Ces derniers jours, donc, la tension est montée d’un cran entre les deux camps. Dans ses dernières déclarations, du 8 décembre dernier, la plateforme affirme que “le Conseil de Paris s’apprête à voter, une nouvelle fois, des mesures draconiennes s’attaquant aux locations de courte durée (… et) appelle les élus parisiens à revoir leur politique en la matière“.

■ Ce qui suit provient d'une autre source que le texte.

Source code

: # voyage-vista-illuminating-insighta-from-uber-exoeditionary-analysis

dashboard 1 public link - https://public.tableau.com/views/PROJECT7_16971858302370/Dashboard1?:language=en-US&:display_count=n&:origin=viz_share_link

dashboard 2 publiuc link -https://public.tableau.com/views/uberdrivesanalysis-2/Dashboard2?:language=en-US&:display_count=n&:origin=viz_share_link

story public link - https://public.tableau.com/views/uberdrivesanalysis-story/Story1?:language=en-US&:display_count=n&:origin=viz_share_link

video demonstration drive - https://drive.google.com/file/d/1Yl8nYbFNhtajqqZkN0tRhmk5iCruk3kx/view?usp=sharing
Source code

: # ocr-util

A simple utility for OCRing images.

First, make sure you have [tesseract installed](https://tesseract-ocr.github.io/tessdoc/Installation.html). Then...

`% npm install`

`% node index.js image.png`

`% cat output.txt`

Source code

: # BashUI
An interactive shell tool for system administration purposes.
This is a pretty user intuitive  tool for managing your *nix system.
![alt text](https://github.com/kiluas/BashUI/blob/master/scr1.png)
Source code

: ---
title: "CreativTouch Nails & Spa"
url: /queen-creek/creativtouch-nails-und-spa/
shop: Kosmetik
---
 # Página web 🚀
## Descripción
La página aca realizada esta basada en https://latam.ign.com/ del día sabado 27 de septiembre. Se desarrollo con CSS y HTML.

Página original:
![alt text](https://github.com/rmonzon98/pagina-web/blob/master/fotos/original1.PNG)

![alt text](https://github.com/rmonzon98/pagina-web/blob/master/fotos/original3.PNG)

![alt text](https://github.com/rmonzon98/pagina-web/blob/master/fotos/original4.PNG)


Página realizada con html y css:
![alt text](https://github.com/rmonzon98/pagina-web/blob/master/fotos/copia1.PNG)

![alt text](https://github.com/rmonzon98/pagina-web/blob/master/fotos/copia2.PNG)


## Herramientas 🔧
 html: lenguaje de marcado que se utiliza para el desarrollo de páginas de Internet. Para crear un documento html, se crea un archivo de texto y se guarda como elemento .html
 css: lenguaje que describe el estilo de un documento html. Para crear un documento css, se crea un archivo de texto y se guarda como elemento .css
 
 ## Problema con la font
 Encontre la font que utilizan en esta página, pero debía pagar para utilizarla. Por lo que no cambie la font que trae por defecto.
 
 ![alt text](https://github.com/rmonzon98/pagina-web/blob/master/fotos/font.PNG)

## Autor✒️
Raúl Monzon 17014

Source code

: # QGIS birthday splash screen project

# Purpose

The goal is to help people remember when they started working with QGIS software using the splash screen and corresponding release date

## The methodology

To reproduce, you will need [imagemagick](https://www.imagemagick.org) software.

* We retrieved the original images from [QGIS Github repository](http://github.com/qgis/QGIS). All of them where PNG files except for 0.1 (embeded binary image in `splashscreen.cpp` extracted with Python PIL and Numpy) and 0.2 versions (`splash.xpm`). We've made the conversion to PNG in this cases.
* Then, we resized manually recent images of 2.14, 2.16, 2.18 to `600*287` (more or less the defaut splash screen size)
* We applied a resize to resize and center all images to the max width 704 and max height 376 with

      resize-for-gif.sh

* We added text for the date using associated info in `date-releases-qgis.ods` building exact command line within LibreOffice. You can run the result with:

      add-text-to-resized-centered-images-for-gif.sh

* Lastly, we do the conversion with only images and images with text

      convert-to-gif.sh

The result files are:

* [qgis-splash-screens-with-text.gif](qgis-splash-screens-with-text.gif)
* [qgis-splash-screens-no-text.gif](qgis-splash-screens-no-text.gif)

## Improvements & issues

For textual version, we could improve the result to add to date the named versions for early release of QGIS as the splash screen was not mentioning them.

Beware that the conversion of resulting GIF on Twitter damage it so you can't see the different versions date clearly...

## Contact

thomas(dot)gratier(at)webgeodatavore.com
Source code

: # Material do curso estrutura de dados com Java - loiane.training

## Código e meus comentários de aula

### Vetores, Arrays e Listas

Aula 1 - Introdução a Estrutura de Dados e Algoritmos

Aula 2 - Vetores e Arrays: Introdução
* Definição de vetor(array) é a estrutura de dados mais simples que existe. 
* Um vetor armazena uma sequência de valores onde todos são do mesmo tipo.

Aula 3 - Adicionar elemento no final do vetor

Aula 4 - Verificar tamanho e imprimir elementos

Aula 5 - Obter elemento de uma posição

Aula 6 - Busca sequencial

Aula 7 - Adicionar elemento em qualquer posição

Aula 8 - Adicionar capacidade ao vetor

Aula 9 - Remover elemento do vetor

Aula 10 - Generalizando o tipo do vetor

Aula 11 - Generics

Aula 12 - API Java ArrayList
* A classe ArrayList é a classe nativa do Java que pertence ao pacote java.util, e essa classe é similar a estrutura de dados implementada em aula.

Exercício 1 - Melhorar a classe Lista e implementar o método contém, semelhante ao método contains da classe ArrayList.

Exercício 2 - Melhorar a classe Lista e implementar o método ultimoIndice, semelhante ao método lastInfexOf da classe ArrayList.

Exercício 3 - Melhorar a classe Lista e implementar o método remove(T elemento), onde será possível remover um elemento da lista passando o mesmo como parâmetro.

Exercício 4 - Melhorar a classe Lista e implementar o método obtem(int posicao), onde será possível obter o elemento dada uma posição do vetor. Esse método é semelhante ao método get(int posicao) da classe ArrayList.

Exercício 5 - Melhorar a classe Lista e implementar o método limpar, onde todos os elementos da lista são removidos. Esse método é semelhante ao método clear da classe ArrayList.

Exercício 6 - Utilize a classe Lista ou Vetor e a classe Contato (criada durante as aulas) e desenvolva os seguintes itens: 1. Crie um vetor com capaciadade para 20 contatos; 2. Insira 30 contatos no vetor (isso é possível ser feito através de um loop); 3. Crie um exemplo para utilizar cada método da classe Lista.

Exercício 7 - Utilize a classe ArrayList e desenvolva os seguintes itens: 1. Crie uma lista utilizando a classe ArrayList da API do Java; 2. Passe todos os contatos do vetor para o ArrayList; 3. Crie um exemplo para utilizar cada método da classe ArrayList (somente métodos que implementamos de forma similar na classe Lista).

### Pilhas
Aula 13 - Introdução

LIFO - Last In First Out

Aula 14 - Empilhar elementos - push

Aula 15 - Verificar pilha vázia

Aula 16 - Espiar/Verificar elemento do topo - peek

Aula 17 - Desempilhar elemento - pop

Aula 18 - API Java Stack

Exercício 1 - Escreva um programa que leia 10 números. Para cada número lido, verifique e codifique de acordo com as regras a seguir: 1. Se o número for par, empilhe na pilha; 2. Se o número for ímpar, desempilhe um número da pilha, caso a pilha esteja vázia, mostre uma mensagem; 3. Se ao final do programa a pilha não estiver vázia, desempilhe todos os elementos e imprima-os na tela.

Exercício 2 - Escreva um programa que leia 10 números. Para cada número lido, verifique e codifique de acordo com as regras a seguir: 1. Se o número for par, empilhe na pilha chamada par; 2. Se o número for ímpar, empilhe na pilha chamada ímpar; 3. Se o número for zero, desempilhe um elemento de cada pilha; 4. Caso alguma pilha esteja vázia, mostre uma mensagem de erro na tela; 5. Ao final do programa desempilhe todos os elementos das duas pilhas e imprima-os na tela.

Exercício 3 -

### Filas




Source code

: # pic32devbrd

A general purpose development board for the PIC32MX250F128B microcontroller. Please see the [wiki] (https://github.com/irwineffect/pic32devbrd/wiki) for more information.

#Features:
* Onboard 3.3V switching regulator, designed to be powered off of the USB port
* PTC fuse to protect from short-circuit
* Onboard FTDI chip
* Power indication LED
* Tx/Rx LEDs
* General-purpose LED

Loyers et prix au mètre carré en augmentation
Pour motiver les élus les plus remontés contre la location saisonnière, la plateforme vient de brandir un rapport de la Oxford Economics qui remet en question l’efficacité même des mesures prises en matière de protection du logement permanent (et donc, à la défaveur des locations saisonnières).
Selon ce rapport, les mesures strictes mises en place depuis huit ans n’ont pas eu l’effet escompté sur la crise du logement à Paris. Et de lister:
- Les loyers auraient augmenté de 21% en six ans,
- Les prix de l’immobilier auraient progressé de 15% sur la même période,
- En revanche, toujours selon ce rapport, la réglementation municipale aurait contribué à, elle seule, à une hausse de 77% du prix des nuitées hôtelières … et aurait donc transformé Paris en une destination principalement accessible aux touristes fortunés et à la clientèle d’affaires …
Ce dernier constat serait le même que dans d’autres grandes villes où les locations saisonnières ont été “bannies”, selon Airbnb (voir ci-dessous, son post sur NYC). Et l’on voit bien que, depuis une semaine, le slogan-maison “les interdictions ne sont pas la solution” fleurit dans quasiment toutes les grandes villes où Airbnb subit la pression maximale de la part des élus.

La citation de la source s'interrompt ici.